#### [WHAT YOU WILL DO]
In the entries below, find the line with "GeneralRF-Sts \\ \hline" and the line with "Range: -145 dBm to 30 dBm \\". Return those two lines and all lines between them, exactly.

#### [DATA EXCERPTS]
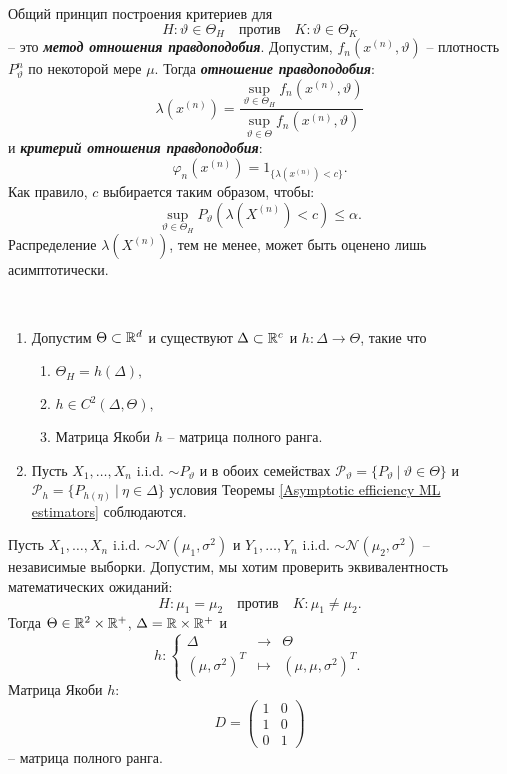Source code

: \begin{rmrk}
	Общий принцип построения критериев для
	\[ H:\vartheta \in \Theta_H \quad \text{против} \quad K:\vartheta \in \Theta_K \]
	-- это \textbf{\textit{метод отношения правдоподобия}}. Допустим, $f_n(x^{(n)},\vartheta)$ -- плотность $P_\vartheta^n$ по некоторой мере $\mu$. Тогда \textbf{\textit{отношение правдоподобия}}:
	\[ \lambda(x^{(n)})=\frac{\sup_{\vartheta \in \Theta_H}f_n(x^{(n)},\vartheta)}{\sup_{\vartheta \in \Theta}f_n(x^{(n)},\vartheta)} \]
	и \textbf{\textit{критерий отношения правдоподобия}}:
	\[ \varphi_n(x^{(n)})=1_{\{\lambda(x^{(n)})<c \}}. \]
	Как правило, $c$ выбирается таким образом, чтобы:
	\[ \sup_{\vartheta \in \Theta_H} P_\vartheta(\lambda(X^{(n)})<c) \leq \alpha. \]
	Распределение $\lambda(X^{(n)})$, тем не менее, может быть оценено лишь асимптотически.
\end{rmrk}

\begin{cond} \label{Conditions LR} \
	\begin{enumerate}
		\item Допустим $\Theta \subset \mathbb{R}^d$ и существуют $\Delta \subset \mathbb{R}^c$ и $h:\Delta \rightarrow \Theta$, такие что
		\begin{enumerate}
			\item $\Theta_H = h(\Delta),$
			\item $h \in C^2(\Delta, \Theta),$
			\item Матрица Якоби $h$ -- матрица полного ранга.
		\end{enumerate}
		\item Пусть $X_1, \dots, X_n$ i.i.d. $\sim P_\vartheta$ и в обоих семействах $\mathcal{P}_\vartheta = \{ P_\vartheta\ |\ \vartheta \in \Theta \}$ и $\mathcal{P}_h = \{P_{h(\eta)}\ |\ \eta \in \Delta\}$ условия Теоремы \ref{Asymptotic efficiency ML estimators} соблюдаются.
    \end{enumerate}
\end{cond}

\begin{exmp} \label{exmp7.6}
	Пусть $X_1, \dots, X_n$ i.i.d. $\sim \mathcal{N}(\mu_1, \sigma^2)$ и $Y_1, \dots, Y_n$ i.i.d. $\sim \mathcal{N}(\mu_2, \sigma^2)$ -- независимые выборки. Допустим, мы хотим проверить эквивалентность математических ожиданий:
	\[ H: \mu_1 = \mu_2 \quad \text{против} \quad K:\mu_1 \neq \mu_2. \]
	Тогда $\Theta \in \mathbb{R}^2 \times \mathbb{R}^+$, $\Delta = \mathbb{R} \times \mathbb{R}^+$ и
	\[ h :
	\left \{
	\begin{array}{ccl}
	\Delta & \rightarrow & \Theta \\
	(\mu, \sigma^2)^T & \mapsto & (\mu, \mu, \sigma^2)^T.
	\end{array}
	\right.
	\]
	Матрица Якоби $h$:
	\[D = \begin{pmatrix}
	1 & 0 \\
	1 & 0 \\
	0 & 1
	\end{pmatrix} \]
	-- матрица полного ранга.
\end{exmp}

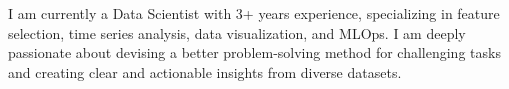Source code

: 
\begin{cvparagraph}

I am currently a Data Scientist with 3+ years experience, specializing in feature selection, time series analysis, data visualization, and MLOps. I am deeply passionate about devising a better problem-solving method for challenging tasks and creating clear and actionable insights from diverse datasets.
\end{cvparagraph}

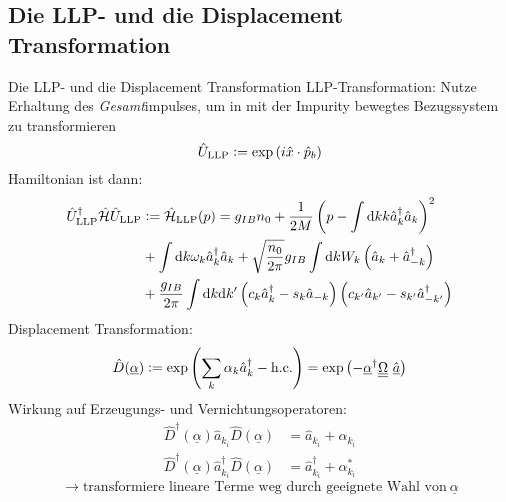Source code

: \documentclass{beamer}
\newcommand{\defeq}{\vcentcolon=}
\newcommand{\CR}{\hat a^\dagger}
\newcommand{\AN}{\hat a}
\newcommand{\ham}{\hat{\mathcal{H}}}
\begin{document}
\subsection{Die LLP- und die Displacement Transformation}
\begin{frame}[allowframebreaks]{Die LLP- und die Displacement Transformation}
LLP-Transformation: Nutze Erhaltung des \emph{Gesamt}impulses, um in mit der Impurity bewegtes Bezugssystem zu transformieren
$$
\hat U_{\mathrm{LLP}}\defeq \exp\left(i\hat x\cdot \hat p_b\right)
$$
Hamiltonian ist dann:
\begin{align*}
\hat U_{\mathrm{LLP}}^\dagger\ham\hat U_{\mathrm{LLP}} &\defeq \ham_{\mathrm{LLP}}(p) =g_{IB}n_0+\frac{1}{2M}\left(p-\int\mathrm d k k \CR_k\AN_k \right)^2\\ &+\int\mathrm d k\omega_{ k}\CR_{ k}\AN_{ k}+\sqrt{\frac{n_0}{2\pi}}g_{IB}\int \mathrm d k W_k \left(\AN_{ k}+\CR_{- k}\right) \\ &+ \frac{g_{IB}}{2\pi}\int\mathrm d k\mathrm d k^\prime \left(c_k\CR_k-s_k\AN_{-k}\right)\left(c_{k^\prime}\AN_{k^\prime}-s_{k^\prime}\CR_{-k^\prime}\right)
\end{align*}
\vfill
\framebreak
Displacement Transformation:
$$
\hat D(\underline\alpha)\defeq\exp\left(\sum_k\alpha_k\CR_k-\mathrm{h.c.}\right)=\exp\left(-\underline\alpha^\dagger{\underline{\underline\Omega}}\ \underline{\hat a}\right)
$$
Wirkung auf Erzeugungs- und Vernichtungsoperatoren:
\begin{align*}
\hat D^\dagger(\underline \alpha)\AN_{k_i}\hat D(\underline\alpha)&=\AN_{k_i}+\alpha_{k_i}\\
\hat D^\dagger(\underline \alpha)\CR_{k_i}\hat D(\underline\alpha)&=\CR_{k_i}+\alpha_{k_i}^*
\end{align*}
$$
\rightarrow \text{transformiere lineare Terme weg durch geeignete Wahl von}\ \underline\alpha
$$
\end{frame}
\end{document}

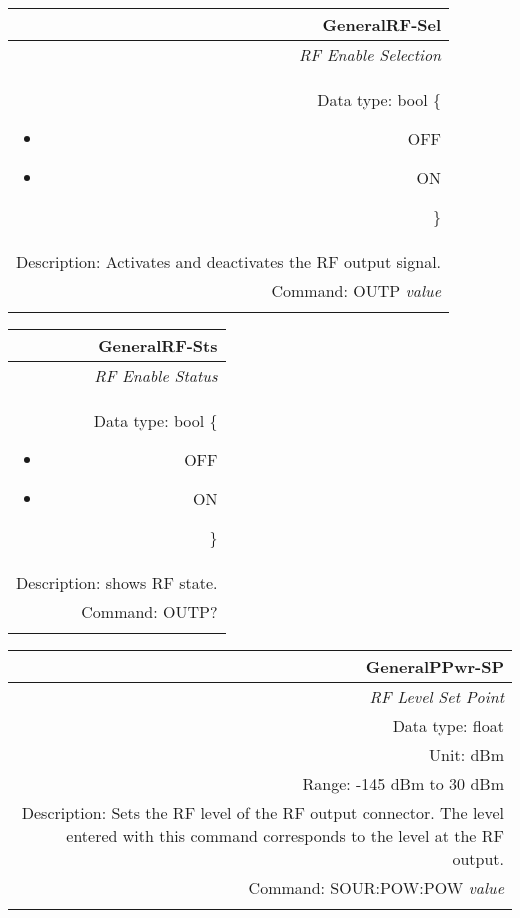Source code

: \documentclass[openany]{article}
\begin{document}
		\begin{tabular}{N}
			\hline
			\bfseries GeneralRF-Sel \\ \hline
			\emph{RF Enable Selection} \\
			Data type: bool \{\begin{itemize}[noitemsep]
				\small
				\item[] OFF
				\item[] ON
			\end{itemize}\} \\
			Description: Activates and deactivates the RF output signal. \\
			Command: OUTP \emph{value} \\
			\\

		\end{tabular}


		\begin{tabular}{N}
			\hline
			\bfseries GeneralRF-Sts \\ \hline
			\emph{RF Enable Status} \\
			Data type: bool \{\begin{itemize}[noitemsep]
				\small
				\item[] OFF
				\item[] ON
			\end{itemize}\} \\
			Description: shows RF state. \\
			Command: OUTP? \\
			\\

		\end{tabular}


		\begin{tabular}{N}
			\hline
			\bfseries GeneralPPwr-SP \\ \hline
			\emph{RF Level Set Point} \\
			Data type: float \\
			Unit: dBm \\
			Range: -145 dBm to 30 dBm \\
			Description: Sets the RF level of the RF output connector. The level entered with this command corresponds to the level at the RF output. \\
			Command: SOUR:POW:POW \emph{value} \\
			\\

		\end{tabular}
\end{document}
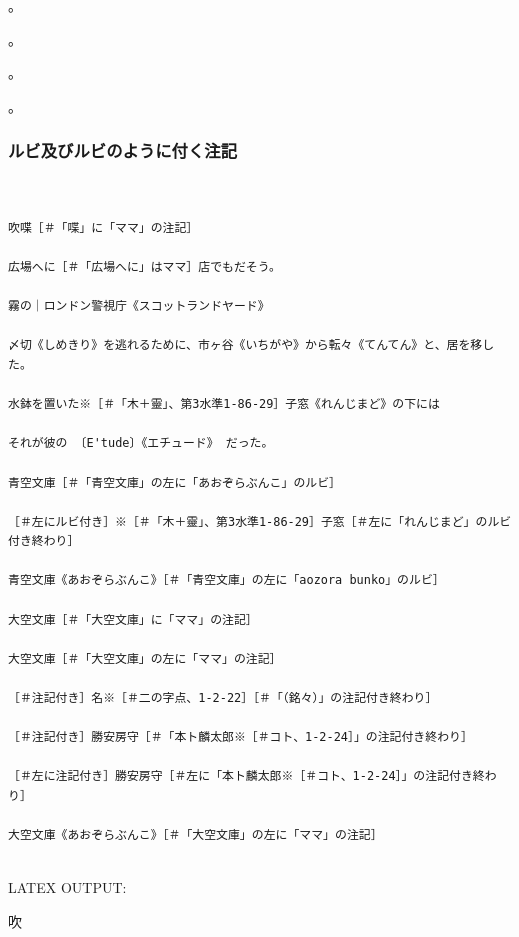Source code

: \documentclass[a4paper,tate]{jlreq}
\begin{document}
。


。


。


。





\newpage
\subsubsection*{ルビ及びルビのように付く注記}
\footnotesize
\linespread{1.0}
\begin{verbatim}


吹喋［＃「喋」に「ママ」の注記］

広場へに［＃「広場へに」はママ］店でもだそう。

霧の｜ロンドン警視庁《スコットランドヤード》

〆切《しめきり》を逃れるために、市ヶ谷《いちがや》から転々《てんてん》と、居を移した。

水鉢を置いた※［＃「木＋靈」、第3水準1-86-29］子窓《れんじまど》の下には

それが彼の 〔E'tude〕《エチュード》 だった。

青空文庫［＃「青空文庫」の左に「あおぞらぶんこ」のルビ］

［＃左にルビ付き］※［＃「木＋靈」、第3水準1-86-29］子窓［＃左に「れんじまど」のルビ付き終わり］

青空文庫《あおぞらぶんこ》［＃「青空文庫」の左に「aozora bunko」のルビ］

大空文庫［＃「大空文庫」に「ママ」の注記］

大空文庫［＃「大空文庫」の左に「ママ」の注記］

［＃注記付き］名※［＃二の字点、1-2-22］［＃「（銘々）」の注記付き終わり］

［＃注記付き］勝安房守［＃「本ト麟太郎※［＃コト、1-2-24］」の注記付き終わり］

［＃左に注記付き］勝安房守［＃左に「本ト麟太郎※［＃コト、1-2-24］」の注記付き終わり］

大空文庫《あおぞらぶんこ》［＃「大空文庫」の左に「ママ」の注記］


\end{verbatim}
\linespread{1.4}
\normalsize
LATEX OUTPUT:
\zw



吹
\end{document}
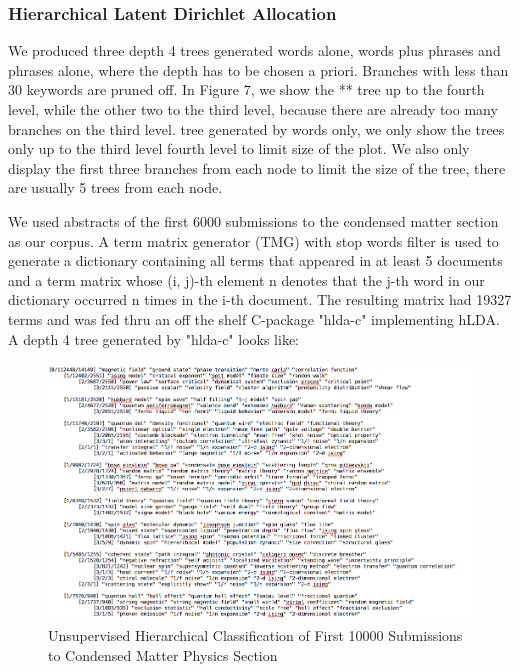 \documentclass[DIV=calc, paper=letter, fontsize=10pt, twocolumn]{scrartcl}	 %
\begin{document}
\subsubsection*{Hierarchical Latent Dirichlet Allocation}
 We produced three depth 4 trees generated words alone, words plus phrases and phrases alone, where the depth has to be chosen a priori. Branches with less than 30 keywords are pruned off. In Figure 7, we show the ** tree up to the fourth level, while the other two to the third level, because there are already too many branches on the third level. tree generated by words only, we only show the trees only up to the third level  fourth level to limit size of the plot. We also only display the first three branches from each node to limit the size of the tree, there are usually 5 trees from each node.

We used abstracts of the first 6000 submissions to the condensed matter section as our corpus. A term matrix generator (TMG) \cite{5} with stop words filter is used to generate a dictionary containing all terms that appeared in at least 5 documents and a term matrix whose (i, j)-th element n denotes that the j-th word in our dictionary occurred n times in the i-th document. The resulting matrix had 19327 terms and was fed thru an off the shelf C-package "hlda-c" \cite{1} implementing hLDA.\\
A depth 4 tree generated by "hlda-c" looks like:\newline
			\begin{figure}[!ht]
				\centerline{\includegraphics[scale = 0.35]{phrase.png}}
				\caption{Unsupervised Hierarchical Classification of First 10000 Submissions to Condensed Matter Physics Section}
			\end{figure}
\newline
\end{document}

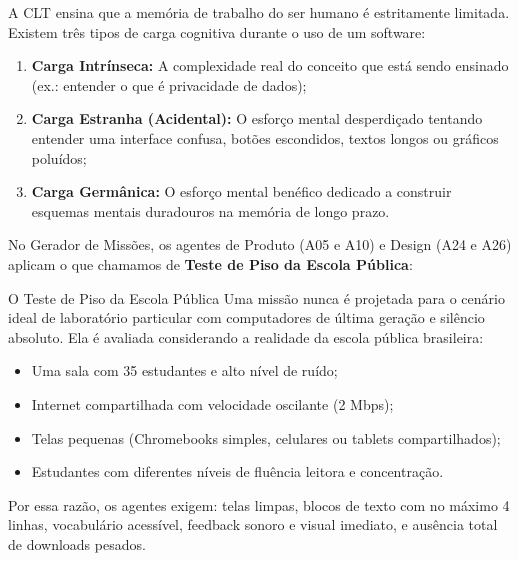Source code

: \documentclass[11pt,a4paper]{article}
\begin{document}
A CLT ensina que a memória de trabalho do ser humano é estritamente limitada. Existem três tipos de carga cognitiva durante o uso de um software:
\begin{enumerate}
  \item \textbf{Carga Intrínseca:} A complexidade real do conceito que está sendo ensinado (ex.: entender o que é privacidade de dados);
  \item \textbf{Carga Estranha (Acidental):} O esforço mental desperdiçado tentando entender uma interface confusa, botões escondidos, textos longos ou gráficos poluídos;
  \item \textbf{Carga Germânica:} O esforço mental benéfico dedicado a construir esquemas mentais duradouros na memória de longo prazo.
\end{enumerate}

No Gerador de Missões, os agentes de Produto (A05 e A10) e Design (A24 e A26) aplicam o que chamamos de \textbf{Teste de Piso da Escola Pública}:
\begin{caixaConceito}{O Teste de Piso da Escola Pública}
Uma missão nunca é projetada para o cenário ideal de laboratório particular com computadores de última geração e silêncio absoluto. Ela é avaliada considerando a realidade da escola pública brasileira:
\begin{itemize}[noitemsep]
  \item Uma sala com 35 estudantes e alto nível de ruído;
  \item Internet compartilhada com velocidade oscilante (2 Mbps);
  \item Telas pequenas (Chromebooks simples, celulares ou tablets compartilhados);
  \item Estudantes com diferentes níveis de fluência leitora e concentração.
\end{itemize}
Por essa razão, os agentes exigem: telas limpas, blocos de texto com no máximo 4 linhas, vocabulário acessível, feedback sonoro e visual imediato, e ausência total de downloads pesados.
\end{caixaConceito}
\end{document}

#### [ANSWER TO THE EXERCISE]
			\bfseries GeneralRF-Sts \\ \hline
			\emph{RF Enable Status} \\
			Data type: bool \{\begin{itemize}[noitemsep]
				\small
				\item[] OFF
				\item[] ON
			\end{itemize}\} \\
			Description: shows RF state. \\
			Command: OUTP? \\
			\\

		\end{tabular}


		\begin{tabular}{N}
			\hline
			\bfseries GeneralPPwr-SP \\ \hline
			\emph{RF Level Set Point} \\
			Data type: float \\
			Unit: dBm \\
			Range: -145 dBm to 30 dBm \\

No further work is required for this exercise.